2. Oração de coleta: Senhor, nós queremos te agradecer por esta hora contigo. Certamente ela será a hora mais importante de todo este dia de descanso. Por isso ajuda-nos para que te ouçamos com toda atenção. Ajuda-nos para que, ao sairmos daqui, contemos decididamente contigo em nossas vidas, e usa-nos também como teus instrumentos. Por Jesus Cristo, nosso Senhor e Salvador. Amém.
3. Oração final: Senhor, nosso Deus. Esta hora passou depressa para alguns de nós; para outros ela foi longa.

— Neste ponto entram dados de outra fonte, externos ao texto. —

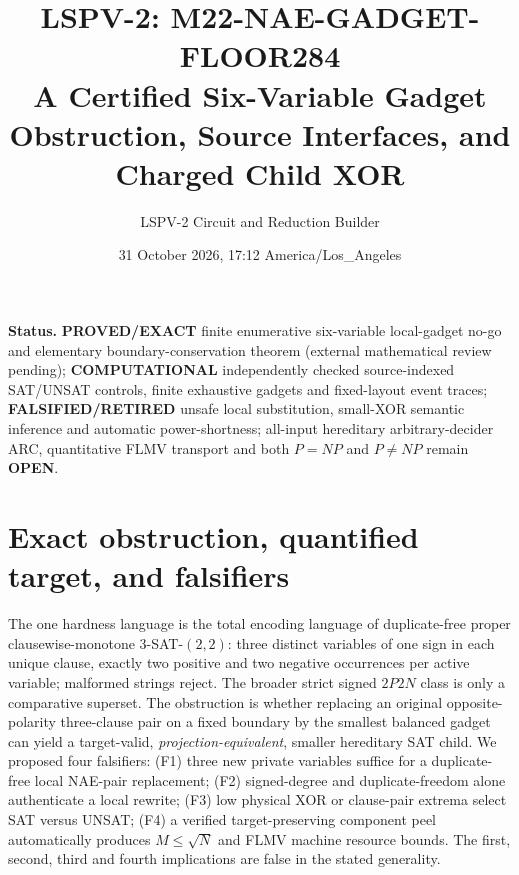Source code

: \documentclass[11pt]{article}
\title{LSPV-2: M22-NAE-GADGET-FLOOR284\\A Certified Six-Variable Gadget Obstruction, Source Interfaces, and Charged Child XOR}
\author{LSPV-2 Circuit and Reduction Builder}
\date{31 October 2026, 17:12 America/Los\_Angeles}
\begin{document}
\maketitle
\noindent\textbf{Status.} \textbf{PROVED/EXACT} finite enumerative six-variable local-gadget no-go and elementary boundary-conservation theorem (external mathematical review pending); \textbf{COMPUTATIONAL} independently checked source-indexed SAT/UNSAT controls, finite exhaustive gadgets and fixed-layout event traces; \textbf{FALSIFIED/RETIRED} unsafe local substitution, small-XOR semantic inference and automatic power-shortness; all-input hereditary arbitrary-decider ARC, quantitative FLMV transport and both $P=NP$ and $P\ne NP$ remain \textbf{OPEN}.

\section{Exact obstruction, quantified target, and falsifiers}
The one hardness language is the total encoding language of duplicate-free proper clausewise-monotone $3$-SAT-$(2,2)$: three distinct variables of one sign in each unique clause, exactly two positive and two negative occurrences per active variable; malformed strings reject. The broader strict signed $2P2N$ class is only a comparative superset. The obstruction is whether replacing an original opposite-polarity three-clause pair on a fixed boundary by the smallest balanced gadget can yield a target-valid, \emph{projection-equivalent}, smaller hereditary SAT child. We proposed four falsifiers: (F1) three new private variables suffice for a duplicate-free local NAE-pair replacement; (F2) signed-degree and duplicate-freedom alone authenticate a local rewrite; (F3) low physical XOR or clause-pair extrema select SAT versus UNSAT; (F4) a verified target-preserving component peel automatically produces $M\le\sqrt N$ and FLMV machine resource bounds. The first, second, third and fourth implications are false in the stated generality.
\end{document}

Mas para todos nós ela foi muito importante. E agora, antes de seguirmos novamente os nossos caminhos, queremos e precisamos te agradecer e também pedir por muitas coisas. Queremos te agradecer por tudo que tu fizeste por nós até o dia de hoje: pelo presente da vida, por tua proteção e cuidado, dando-nos a tua Palavra, alimento, vestimenta e condições de trabalho. Queremos também te agradecer porque tu nos aceitas como teus filhos, e queres que todos pertençam ao teu rebanho. E queremos te pedir, Senhor, que nos acompanhes hoje e também na nova semana. Ajuda-nos para que não nos levemos tão a sério. Que não nos preocupemos apenas conosco mesmos. Tu esperas e queres que nós confiemos em primeiro lugar em ti e na tua justiça. Lembra-nos disto no decorrer desta nova semana. Anima-nos também para que nos coloquemos contra tudo o que não for do teu agrado. Fica com nossos governantes, para que eles possam governar bem. Se com todos que lutam por paz e justiça. Sê com nossos doentes e com as pessoas idosas da nossa comunidade. Abençoa também as decisões e o trabalho da nossa diretoria, bem como o trabalho de todos os setores na nossa comunidade. Por Jesus Cristo, nosso Senhor e Salvador. Amém.
VII — Bibliografia
- BULTMANN, R. Das Evangelium des Johannes. In: Kritisch-exegetischer Kommentar über das Neue Testament. Parte II. 11. ed. Göttingen, 1950.
- ——. Theologie des Neuen Testaments. 6. ed. Tübingen, 1968.
- SURKAU, H.W. Meditação sobre João 11.47-57. Göttinger Predigtmeditationen, Göttingen, 11(56/57): 97-101, 1956.
- WEISS, B. Das Evangelium des Johannes. In: Kritisch-exegetisches Handbuch. 6. ed. Göttingen, 1880.